The North is planning another satellite launch next month, re-igniting fears that it is testing a system to deliver nuclear weapons. The secretive state is already under international sanctions for its nuclear and missile tests.
DIFFICULT TO ACQUIRE
It should be clear how important these capabilities are to the leadership because they are expensive and difficult to acquire.
MR DANIEL PINKSTON, who has studied the North's political and weapons strategy, saying Pyongyang's pursuit of long-range rocket technology should be taken seriously.
South Korean Foreign Minister Yun Byung Se said this month the North's plan to launch a new satellite, which could be timed around the 70th anniversary of its ruling party on Oct 10, would be a disguised missile test.

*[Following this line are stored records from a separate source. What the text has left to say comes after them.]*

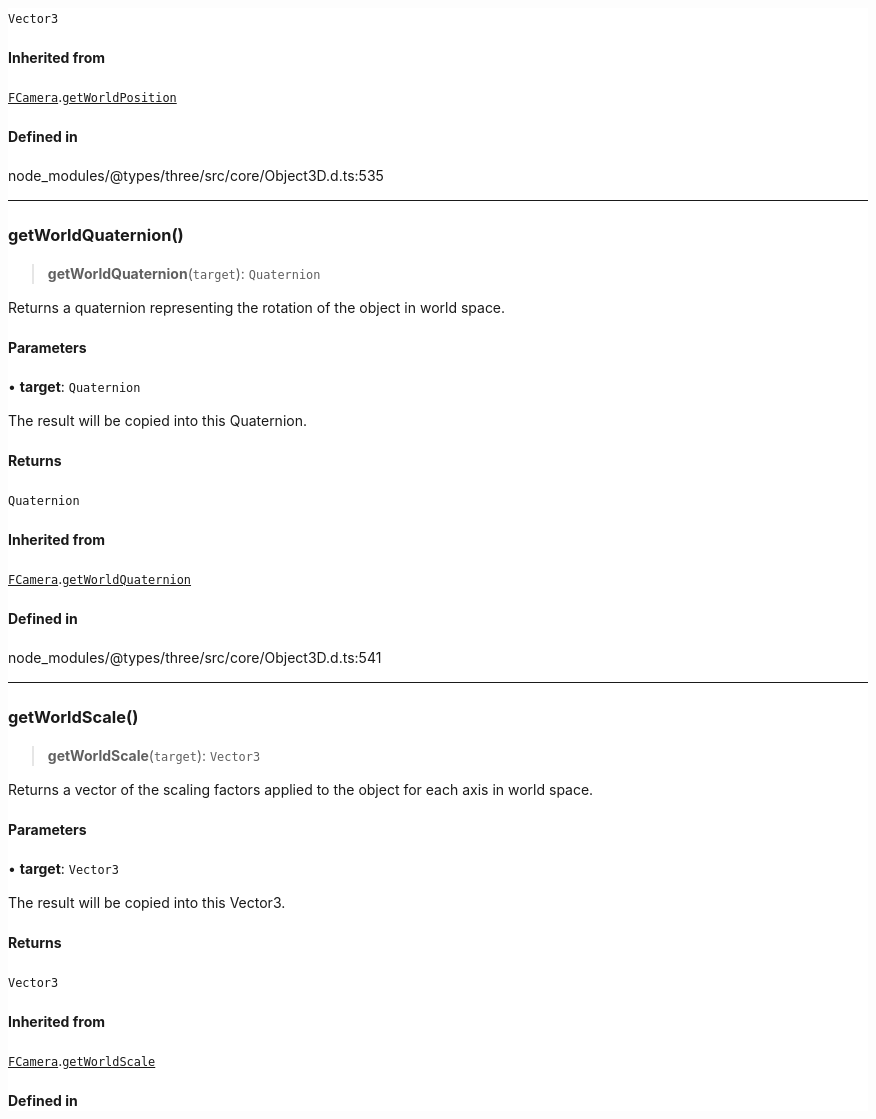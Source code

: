 `Vector3`

#### Inherited from

[`FCamera`](FCamera.md).[`getWorldPosition`](FCamera.md#getworldposition)

#### Defined in

node\_modules/@types/three/src/core/Object3D.d.ts:535

***

### getWorldQuaternion()

> **getWorldQuaternion**(`target`): `Quaternion`

Returns a quaternion representing the rotation of the object in world space.

#### Parameters

• **target**: `Quaternion`

The result will be copied into this Quaternion.

#### Returns

`Quaternion`

#### Inherited from

[`FCamera`](FCamera.md).[`getWorldQuaternion`](FCamera.md#getworldquaternion)

#### Defined in

node\_modules/@types/three/src/core/Object3D.d.ts:541

***

### getWorldScale()

> **getWorldScale**(`target`): `Vector3`

Returns a vector of the scaling factors applied to the object for each axis in world space.

#### Parameters

• **target**: `Vector3`

The result will be copied into this Vector3.

#### Returns

`Vector3`

#### Inherited from

[`FCamera`](FCamera.md).[`getWorldScale`](FCamera.md#getworldscale)

#### Defined in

The United States has said such a launch could lead to more sanctions.
North Korea says its space programme is peaceful and any attempt to stop it is an attack on its sovereignty.
While many observers were impressed that Pyongyang managed to put an object into orbit in 2012, German aerospace engineer Markus Schiller said the mission was "not a game-changer".
"Nothing that has happened in the past years has changed my assessment," Mr Schiller told Reuters, despite further short-range missile launches by Pyongyang using existing technology.
"Most of these activities still seem to be more motivated by political reasons than by engineering ones," he said.
The satellite launched in December 2012 was propelled by North Korea's Unha-3, a home-grown three-stage rocket based on 1950s Soviet Scud missile technology, with advanced fuel used in its final stage. The design that made the Unha-3 suitable to launch a satellite makes it a poor vehicle to deliver weapons, said experts.
Still, the North's pursuit of long-range rocket technology should be taken seriously because of potential capabilities it might acquire in the future, said Mr Daniel Pinkston, a visiting fellow at Babes-Bolyai University in Romania, who has studied the North's political and weapons strategy.
"It should be clear how important these capabilities are to the leadership because they are expensive and difficult to acquire," he said.